String in Python
Computers understand bytes but humans don’t. Machines can read data in binary but humans can’t. So, along with creating data structures for machines, computer scientists created data structures for humans too. Among all types of data in any programming language, string is the most user friendly and best understood by humans with bare eyes.
As everything is object in Python, string is no exception to that. A string is nothing but a ordered collection of characters. Python do not have anything called character data type. To represent character we use a string that contains only one character.
Creating Strings
The most basic way of creating string in Python is writing some characters inside quotation marks in the source code. We call it literal string. For example,
a_string = "Hey, you have done it! I am the string you are looking for."

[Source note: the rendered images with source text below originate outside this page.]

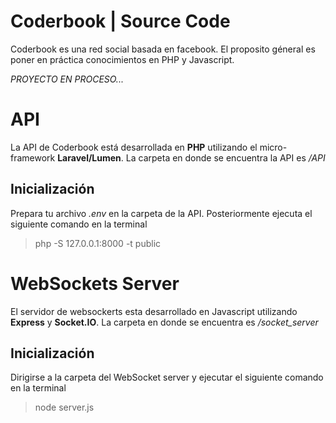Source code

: # Coderbook | Source Code

Coderbook es una red social basada en facebook. El proposito géneral es poner en práctica conocimientos en PHP y Javascript. 

*PROYECTO EN PROCESO...*


# API

La API de Coderbook está desarrollada en **PHP** utilizando el micro-framework **Laravel/Lumen**. La carpeta en donde se encuentra la API es */API*

## Inicialización

Prepara tu archivo  *.env* en la carpeta de la API. Posteriormente ejecuta el siguiente comando en la terminal

> php -S 127.0.0.1:8000 -t public

# WebSockets Server

El servidor de websockerts esta desarrollado en Javascript utilizando **Express** y **Socket.IO**. La carpeta en donde se encuentra es */socket_server*

## Inicialización

Dirigirse a la carpeta del WebSocket server y ejecutar el siguiente comando en la terminal

> node server.js
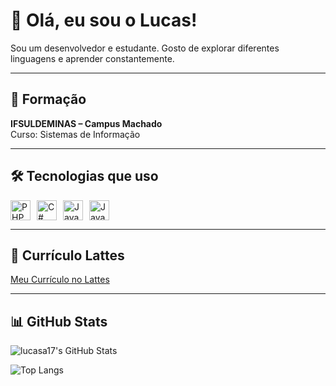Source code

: # 👋 Olá, eu sou o Lucas!

Sou um desenvolvedor e estudante. Gosto de explorar diferentes linguagens e aprender constantemente.

---

## 🏫 Formação

**IFSULDEMINAS – Campus Machado**  
Curso: Sistemas de Informação

---

## 🛠️ Tecnologias que uso

<div style="display: flex; flex-wrap: wrap; gap: 10px;">
  <img height="32" src="https://cdn.jsdelivr.net/gh/devicons/devicon/icons/php/php-original.svg" alt="PHP"/>
  <img height="32" src="https://cdn.jsdelivr.net/gh/devicons/devicon/icons/csharp/csharp-original.svg" alt="C#"/>
  <img height="32" src="https://cdn.jsdelivr.net/gh/devicons/devicon/icons/java/java-original.svg" alt="Java"/>
  <img height="32" src="https://cdn.jsdelivr.net/gh/devicons/devicon/icons/javascript/javascript-original.svg" alt="JavaScript"/>
</div>

---


## 📄 Currículo Lattes

[Meu Currículo no Lattes](https://lattes.cnpq.br/5405322342840004)

--- 

## 📊 GitHub Stats

![lucasa17's GitHub Stats](https://github-readme-stats.vercel.app/api?username=lucasa17&show_icons=true&theme=default)

![Top Langs](https://github-readme-stats.vercel.app/api/top-langs/?username=lucasa17&layout=compact&theme=default)
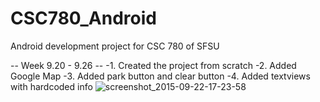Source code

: # CSC780_Android
Android development project for CSC 780 of SFSU

-- Week 9.20 - 9.26 --
-1. Created the project from scratch
-2. Added Google Map
-3. Added park button and clear button
-4. Added textviews with hardcoded info
![screenshot_2015-09-22-17-23-58](https://cloud.githubusercontent.com/assets/6591257/10035701/4603bd18-6152-11e5-90e2-c6e8f78b10e7.png)
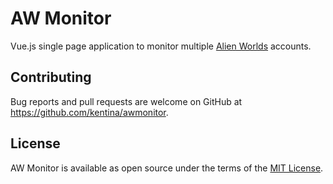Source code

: # AW Monitor
Vue.js single page application to monitor multiple [Alien Worlds](https://alienworlds.io) accounts.

## Contributing
Bug reports and pull requests are welcome on GitHub at https://github.com/kentina/awmonitor.

## License
AW Monitor is available as open source under the terms of the [MIT License](https://opensource.org/licenses/MIT).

Literal strings can be created with single or double quote.
a_single_quoted_string = 'I am a single quoted string.'
String can be created by placing triple quote at the start and at the end of the string. I am going to discuss about triple quoted string in details later in this article.
These are not the only ways you can create strings. There are many other functions and methods that return string as a result. If you open a file for reading in text mode and you call the read()
method, you will get a string in return.
my_str = ""
with open("info.txt", "r", encoding="utf-8") as f:
my_str = f.read()
Calling decode()
method on a byte object also returns string.
my_bytes = b'I am not a string, I am a byte object'
my_str = my_bytes.decode(encoding='utf-8')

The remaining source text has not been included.